*What this task involves*
Go through the listing below and retype exactly the lines starting at the one with "and their definitions" and ending at the one with "considered to have", skipping pictures.

*Material shown*
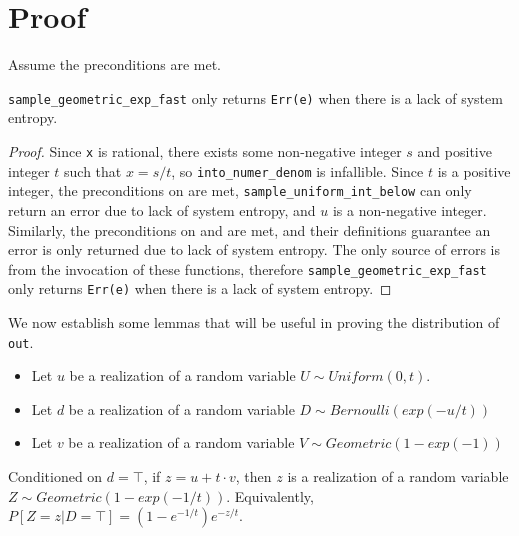 \documentclass{article}
\begin{document}
\section{Proof}
Assume the preconditions are met.

\begin{lemma}\label{err-e}
    \texttt{sample\_geometric\_exp\_fast} only returns \texttt{Err(e)} when there is a lack of system entropy.
\end{lemma}

\begin{proof}
    Since \texttt{x} is rational, there exists some non-negative integer $s$ and positive integer $t$ such that $x = s/t$,
    so \texttt{into\_numer\_denom} is infallible.
    Since $t$ is a positive integer, the preconditions on  are met, 
    \texttt{sample\_uniform\_int\_below} can only return an error due to lack of system entropy, and $u$ is a non-negative integer.
    Similarly, the preconditions on  and  are met,
    and their definitions guarantee an error is only returned due to lack of system entropy.
    The only source of errors is from the invocation of these functions,
    therefore \texttt{sample\_geometric\_exp\_fast} only returns \texttt{Err(e)} when there is a lack of system entropy.
\end{proof}

We now establish some lemmas that will be useful in proving the distribution of \texttt{out}.

\begin{itemize}
    \item Let $u$ be a realization of a random variable $U \sim Uniform(0, t)$.
    \item Let $d$ be a realization of a random variable $D \sim Bernoulli(exp(-u/t))$
    \item Let $v$ be a realization of a random variable $V \sim Geometric(1 - exp(-1))$
\end{itemize}

\begin{lemma}\label{geom_1_t}\cite{CKS20}
    Conditioned on $d = \top$, if $z = u + t \cdot v$, 
    then $z$ is a realization of a random variable $Z \sim Geometric(1 - exp(-1/t))$. 
    Equivalently, $P[Z=z | D=\top] = (1 - e^{-1/t}) e^{-z/t}$.
\end{lemma}
\end{document}
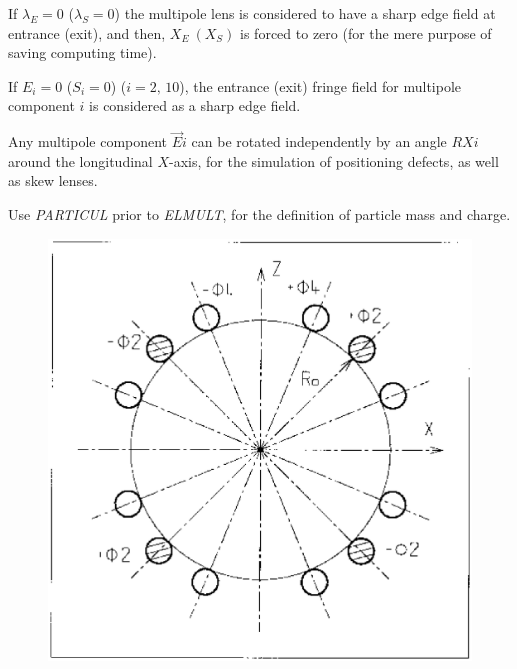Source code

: {\noindent If $ \lambda_ E=0 $  ($\lambda_ S=0$)  the multipole lens is
considered to have a sharp edge field at entrance (exit), and then, 
$ X_E \ (X_S) $ is forced to zero (for the mere purpose of saving computing time).  
\medskip

\noindent If $ E_i=0 $  ($S_i=0$) ($i=2,\, 10$), the entrance (exit) fringe field for
multipole component $ i $ is considered as a sharp edge field.  

\medskip

\noindent Any multipole component $ \vec  Ei $ can be rotated
independently by an angle $ RXi $ around the longitudinal $ X$-axis, for the simulation of 
positioning defects, as well as skew lenses. 

\noindent Use \textsl{PARTICUL} prior to \textsl{ELMULT}, for the
 definition of particle mass and charge.

\vfill

\begin{figure}[H]
\centerline{\includegraphics[width=14cm]{Fig21.ps}}
{\setlength{\captionwidth}{13cm}
}\end{figure}
\vfill










}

*Response*
    and their definitions guarantee an error is only returned due to lack of system entropy.
    The only source of errors is from the invocation of these functions,
    therefore \texttt{sample\_geometric\_exp\_fast} only returns \texttt{Err(e)} when there is a lack of system entropy.
\end{proof}

We now establish some lemmas that will be useful in proving the distribution of \texttt{out}.

\begin{itemize}
    \item Let $u$ be a realization of a random variable $U \sim Uniform(0, t)$.
    \item Let $d$ be a realization of a random variable $D \sim Bernoulli(exp(-u/t))$
    \item Let $v$ be a realization of a random variable $V \sim Geometric(1 - exp(-1))$
\end{itemize}

\begin{lemma}\label{geom_1_t}\cite{CKS20}
    Conditioned on $d = \top$, if $z = u + t \cdot v$, 
    then $z$ is a realization of a random variable $Z \sim Geometric(1 - exp(-1/t))$. 
    Equivalently, $P[Z=z | D=\top] = (1 - e^{-1/t}) e^{-z/t}$.
\end{lemma}
\end{document}
Source code

: {\noindent If $ \lambda_ E=0 $  ($\lambda_ S=0$)  the multipole lens is
considered to have a sharp edge field at entrance (exit), and then, 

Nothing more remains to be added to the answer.